Restate all data exactly. No images.
TASK INPUT below:
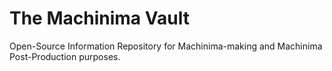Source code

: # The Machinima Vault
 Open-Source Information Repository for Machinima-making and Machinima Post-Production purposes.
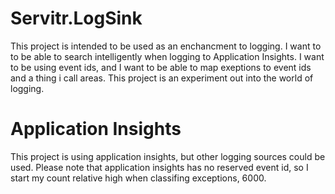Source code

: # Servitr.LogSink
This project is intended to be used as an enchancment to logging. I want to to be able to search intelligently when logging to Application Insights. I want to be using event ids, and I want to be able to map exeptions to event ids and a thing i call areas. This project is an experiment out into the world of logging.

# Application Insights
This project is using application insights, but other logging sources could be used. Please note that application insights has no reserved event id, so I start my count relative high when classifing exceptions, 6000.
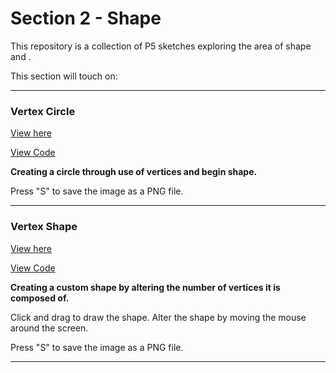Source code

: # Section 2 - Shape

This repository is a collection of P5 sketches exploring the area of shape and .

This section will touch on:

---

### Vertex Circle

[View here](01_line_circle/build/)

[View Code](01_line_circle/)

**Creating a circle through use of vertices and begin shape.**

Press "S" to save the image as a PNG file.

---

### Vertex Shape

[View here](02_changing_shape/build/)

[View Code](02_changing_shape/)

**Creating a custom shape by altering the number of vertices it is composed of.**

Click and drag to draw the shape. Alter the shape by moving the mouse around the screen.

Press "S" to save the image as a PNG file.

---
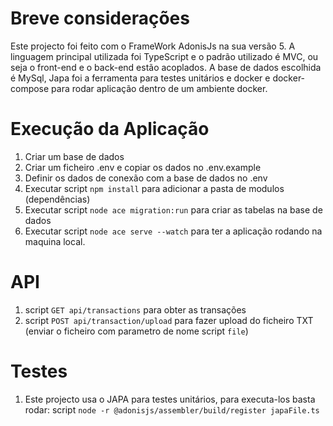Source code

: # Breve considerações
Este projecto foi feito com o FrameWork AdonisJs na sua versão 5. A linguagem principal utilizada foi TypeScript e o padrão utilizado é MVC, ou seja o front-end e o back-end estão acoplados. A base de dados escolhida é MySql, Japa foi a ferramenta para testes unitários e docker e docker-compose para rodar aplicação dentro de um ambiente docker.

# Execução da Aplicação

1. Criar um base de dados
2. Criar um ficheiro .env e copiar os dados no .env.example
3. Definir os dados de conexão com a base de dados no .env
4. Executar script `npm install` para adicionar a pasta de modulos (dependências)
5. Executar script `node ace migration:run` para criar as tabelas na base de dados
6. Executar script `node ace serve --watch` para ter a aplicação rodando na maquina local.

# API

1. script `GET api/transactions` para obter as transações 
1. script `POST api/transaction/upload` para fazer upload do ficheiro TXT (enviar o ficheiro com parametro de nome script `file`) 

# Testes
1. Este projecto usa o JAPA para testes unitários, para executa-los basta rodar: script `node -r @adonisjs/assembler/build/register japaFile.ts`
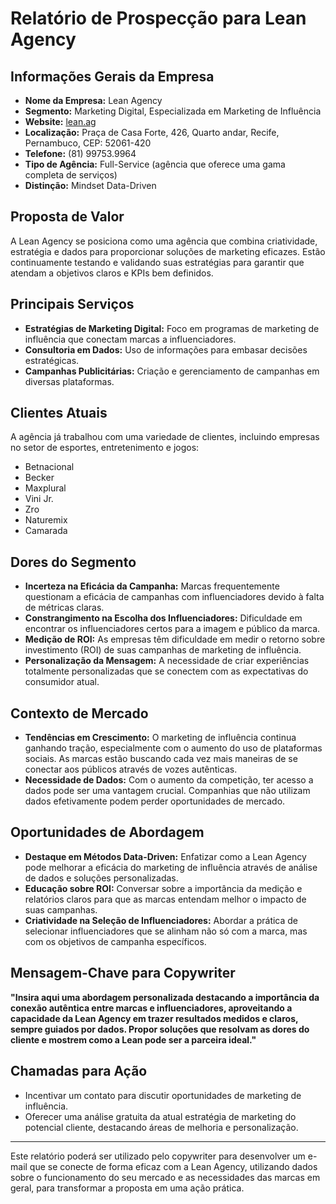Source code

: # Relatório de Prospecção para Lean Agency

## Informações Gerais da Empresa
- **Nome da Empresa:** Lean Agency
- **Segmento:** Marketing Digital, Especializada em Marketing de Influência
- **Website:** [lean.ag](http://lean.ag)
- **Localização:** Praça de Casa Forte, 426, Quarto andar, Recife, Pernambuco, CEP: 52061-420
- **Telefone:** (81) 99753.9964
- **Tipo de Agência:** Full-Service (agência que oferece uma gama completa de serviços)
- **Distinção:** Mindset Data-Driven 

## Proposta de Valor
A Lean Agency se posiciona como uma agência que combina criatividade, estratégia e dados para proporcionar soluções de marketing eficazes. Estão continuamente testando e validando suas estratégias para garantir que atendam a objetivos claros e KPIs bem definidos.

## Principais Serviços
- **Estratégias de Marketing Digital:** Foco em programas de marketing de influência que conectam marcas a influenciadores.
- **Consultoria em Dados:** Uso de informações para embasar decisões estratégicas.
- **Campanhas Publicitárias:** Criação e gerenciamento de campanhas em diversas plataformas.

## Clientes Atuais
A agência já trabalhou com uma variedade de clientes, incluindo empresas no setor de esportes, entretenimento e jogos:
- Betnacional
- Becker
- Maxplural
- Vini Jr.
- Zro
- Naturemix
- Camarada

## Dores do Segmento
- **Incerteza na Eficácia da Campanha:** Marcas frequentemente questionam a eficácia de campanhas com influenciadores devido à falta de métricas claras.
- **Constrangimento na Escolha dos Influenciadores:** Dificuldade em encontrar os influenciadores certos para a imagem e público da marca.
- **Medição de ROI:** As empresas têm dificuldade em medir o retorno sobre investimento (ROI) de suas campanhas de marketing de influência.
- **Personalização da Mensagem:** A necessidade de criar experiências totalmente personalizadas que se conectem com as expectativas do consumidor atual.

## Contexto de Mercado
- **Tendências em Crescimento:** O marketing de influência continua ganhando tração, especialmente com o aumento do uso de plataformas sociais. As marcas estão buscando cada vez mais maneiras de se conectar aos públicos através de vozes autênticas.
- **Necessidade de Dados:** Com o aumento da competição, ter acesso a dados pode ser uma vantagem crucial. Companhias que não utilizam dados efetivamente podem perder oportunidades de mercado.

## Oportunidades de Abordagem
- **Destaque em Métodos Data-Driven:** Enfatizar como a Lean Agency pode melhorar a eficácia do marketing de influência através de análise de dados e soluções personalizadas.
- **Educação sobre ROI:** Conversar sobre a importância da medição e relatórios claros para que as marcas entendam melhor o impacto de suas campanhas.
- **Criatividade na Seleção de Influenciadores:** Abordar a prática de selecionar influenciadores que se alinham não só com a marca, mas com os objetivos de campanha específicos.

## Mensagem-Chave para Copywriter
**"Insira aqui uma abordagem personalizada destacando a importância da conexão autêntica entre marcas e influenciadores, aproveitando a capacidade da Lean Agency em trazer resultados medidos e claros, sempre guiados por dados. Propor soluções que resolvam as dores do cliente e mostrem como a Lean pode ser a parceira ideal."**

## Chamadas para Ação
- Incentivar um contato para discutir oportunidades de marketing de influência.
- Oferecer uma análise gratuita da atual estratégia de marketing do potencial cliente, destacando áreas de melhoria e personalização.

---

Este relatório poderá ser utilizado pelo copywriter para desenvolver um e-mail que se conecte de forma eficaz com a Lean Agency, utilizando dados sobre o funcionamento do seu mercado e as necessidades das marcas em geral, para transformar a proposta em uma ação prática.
End of TASK INPUT.
### ANSWER AREA
Source code

: # The Machinima Vault
 Open-Source Information Repository for Machinima-making and Machinima Post-Production purposes.
Source code

: # Servitr.LogSink
This project is intended to be used as an enchancment to logging. I want to to be able to search intelligently when logging to Application Insights. I want to be using event ids, and I want to be able to map exeptions to event ids and a thing i call areas. This project is an experiment out into the world of logging.

# Application Insights
This project is using application insights, but other logging sources could be used. Please note that application insights has no reserved event id, so I start my count relative high when classifing exceptions, 6000.
Source code

: # Section 2 - Shape

This repository is a collection of P5 sketches exploring the area of shape and .

This section will touch on:

---

### Vertex Circle

[View here](01_line_circle/build/)

[View Code](01_line_circle/)

**Creating a circle through use of vertices and begin shape.**

Press "S" to save the image as a PNG file.

---

### Vertex Shape

[View here](02_changing_shape/build/)

[View Code](02_changing_shape/)

**Creating a custom shape by altering the number of vertices it is composed of.**

Click and drag to draw the shape. Alter the shape by moving the mouse around the screen.

Press "S" to save the image as a PNG file.

---
Source code

: # Breve considerações
Este projecto foi feito com o FrameWork AdonisJs na sua versão 5. A linguagem principal utilizada foi TypeScript e o padrão utilizado é MVC, ou seja o front-end e o back-end estão acoplados. A base de dados escolhida é MySql, Japa foi a ferramenta para testes unitários e docker e docker-compose para rodar aplicação dentro de um ambiente docker.

# Execução da Aplicação

1. Criar um base de dados
2. Criar um ficheiro .env e copiar os dados no .env.example
3. Definir os dados de conexão com a base de dados no .env
4. Executar script `npm install` para adicionar a pasta de modulos (dependências)
5. Executar script `node ace migration:run` para criar as tabelas na base de dados
6. Executar script `node ace serve --watch` para ter a aplicação rodando na maquina local.

# API

1. script `GET api/transactions` para obter as transações 
1. script `POST api/transaction/upload` para fazer upload do ficheiro TXT (enviar o ficheiro com parametro de nome script `file`) 

# Testes
1. Este projecto usa o JAPA para testes unitários, para executa-los basta rodar: script `node -r @adonisjs/assembler/build/register japaFile.ts`
Source code

: # Relatório de Prospecção para Lean Agency

## Informações Gerais da Empresa
- **Nome da Empresa:** Lean Agency
- **Segmento:** Marketing Digital, Especializada em Marketing de Influência
- **Website:** [lean.ag](http://lean.ag)
- **Localização:** Praça de Casa Forte, 426, Quarto andar, Recife, Pernambuco, CEP: 52061-420
- **Telefone:** (81) 99753.9964
- **Tipo de Agência:** Full-Service (agência que oferece uma gama completa de serviços)
- **Distinção:** Mindset Data-Driven 

## Proposta de Valor
A Lean Agency se posiciona como uma agência que combina criatividade, estratégia e dados para proporcionar soluções de marketing eficazes. Estão continuamente testando e validando suas estratégias para garantir que atendam a objetivos claros e KPIs bem definidos.

## Principais Serviços
- **Estratégias de Marketing Digital:** Foco em programas de marketing de influência que conectam marcas a influenciadores.
- **Consultoria em Dados:** Uso de informações para embasar decisões estratégicas.
- **Campanhas Publicitárias:** Criação e gerenciamento de campanhas em diversas plataformas.

## Clientes Atuais
A agência já trabalhou com uma variedade de clientes, incluindo empresas no setor de esportes, entretenimento e jogos:
- Betnacional
- Becker
- Maxplural
- Vini Jr.
- Zro
- Naturemix
- Camarada

## Dores do Segmento
- **Incerteza na Eficácia da Campanha:** Marcas frequentemente questionam a eficácia de campanhas com influenciadores devido à falta de métricas claras.
- **Constrangimento na Escolha dos Influenciadores:** Dificuldade em encontrar os influenciadores certos para a imagem e público da marca.
- **Medição de ROI:** As empresas têm dificuldade em medir o retorno sobre investimento (ROI) de suas campanhas de marketing de influência.
- **Personalização da Mensagem:** A necessidade de criar experiências totalmente personalizadas que se conectem com as expectativas do consumidor atual.

## Contexto de Mercado
- **Tendências em Crescimento:** O marketing de influência continua ganhando tração, especialmente com o aumento do uso de plataformas sociais. As marcas estão buscando cada vez mais maneiras de se conectar aos públicos através de vozes autênticas.
- **Necessidade de Dados:** Com o aumento da competição, ter acesso a dados pode ser uma vantagem crucial. Companhias que não utilizam dados efetivamente podem perder oportunidades de mercado.

## Oportunidades de Abordagem
- **Destaque em Métodos Data-Driven:** Enfatizar como a Lean Agency pode melhorar a eficácia do marketing de influência através de análise de dados e soluções personalizadas.
- **Educação sobre ROI:** Conversar sobre a importância da medição e relatórios claros para que as marcas entendam melhor o impacto de suas campanhas.
- **Criatividade na Seleção de Influenciadores:** Abordar a prática de selecionar influenciadores que se alinham não só com a marca, mas com os objetivos de campanha específicos.

## Mensagem-Chave para Copywriter
**"Insira aqui uma abordagem personalizada destacando a importância da conexão autêntica entre marcas e influenciadores, aproveitando a capacidade da Lean Agency em trazer resultados medidos e claros, sempre guiados por dados. Propor soluções que resolvam as dores do cliente e mostrem como a Lean pode ser a parceira ideal."**

## Chamadas para Ação
- Incentivar um contato para discutir oportunidades de marketing de influência.
- Oferecer uma análise gratuita da atual estratégia de marketing do potencial cliente, destacando áreas de melhoria e personalização.

---

Este relatório poderá ser utilizado pelo copywriter para desenvolver um e-mail que se conecte de forma eficaz com a Lean Agency, utilizando dados sobre o funcionamento do seu mercado e as necessidades das marcas em geral, para transformar a proposta em uma ação prática.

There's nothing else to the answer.